■ **INPUT**

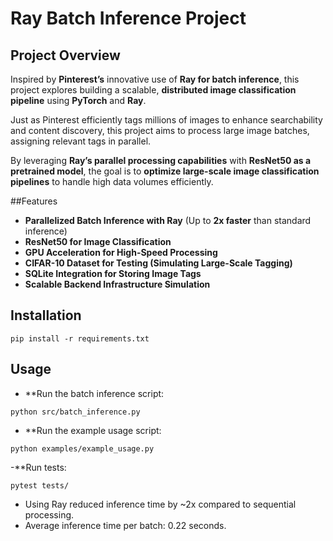 # Ray Batch Inference Project

## Project Overview  
Inspired by **Pinterest’s** innovative use of **Ray for batch inference**, this project explores building a scalable, **distributed image classification pipeline** using **PyTorch** and **Ray**.  

Just as Pinterest efficiently tags millions of images to enhance searchability and content discovery, this project aims to process large image batches, assigning relevant tags in parallel.  

By leveraging **Ray’s parallel processing capabilities** with **ResNet50 as a pretrained model**, the goal is to **optimize large-scale image classification pipelines** to handle high data volumes efficiently.

##Features
- **Parallelized Batch Inference with Ray** (Up to **2x faster** than standard inference)
- **ResNet50 for Image Classification**
- **GPU Acceleration for High-Speed Processing**
- **CIFAR-10 Dataset for Testing (Simulating Large-Scale Tagging)**
- **SQLite Integration for Storing Image Tags**
- **Scalable Backend Infrastructure Simulation**

##  Installation
```
pip install -r requirements.txt
```

## Usage
- **Run the batch inference script:
```
python src/batch_inference.py
```

- **Run the example usage script:
```
python examples/example_usage.py
```
-**Run tests:
```
pytest tests/
```

- Using Ray reduced inference time by ~2x compared to sequential processing.
- Average inference time per batch: 0.22 seconds.


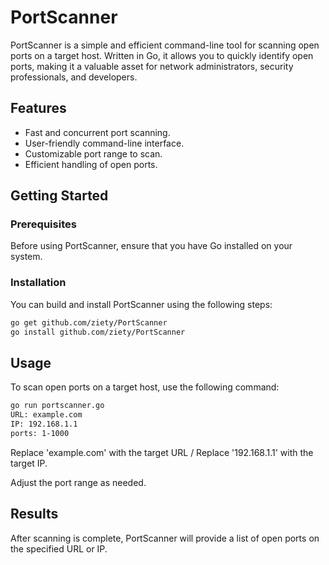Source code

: # PortScanner

PortScanner is a simple and efficient command-line tool for scanning open ports on a target host. Written in Go, it allows you to quickly identify open ports, making it a valuable asset for network administrators, security professionals, and developers.

## Features

- Fast and concurrent port scanning.
- User-friendly command-line interface.
- Customizable port range to scan.
- Efficient handling of open ports.

## Getting Started

### Prerequisites

Before using PortScanner, ensure that you have Go installed on your system.

### Installation

You can build and install PortScanner using the following steps:

```bash
go get github.com/ziety/PortScanner
go install github.com/ziety/PortScanner
```

## Usage
To scan open ports on a target host, use the following command:

```bash
go run portscanner.go
URL: example.com
IP: 192.168.1.1 
ports: 1-1000
```

Replace 'example.com' with the target URL / Replace '192.168.1.1' with the target IP.


Adjust the port range as needed.


## Results
After scanning is complete, PortScanner will provide a list of open ports on the specified URL or IP.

■ **REQUIRED ACTION**
Scan each line of the entries above for the word "script" and report how many lines contain it, with nothing else.

■ **TASK RESULT**
2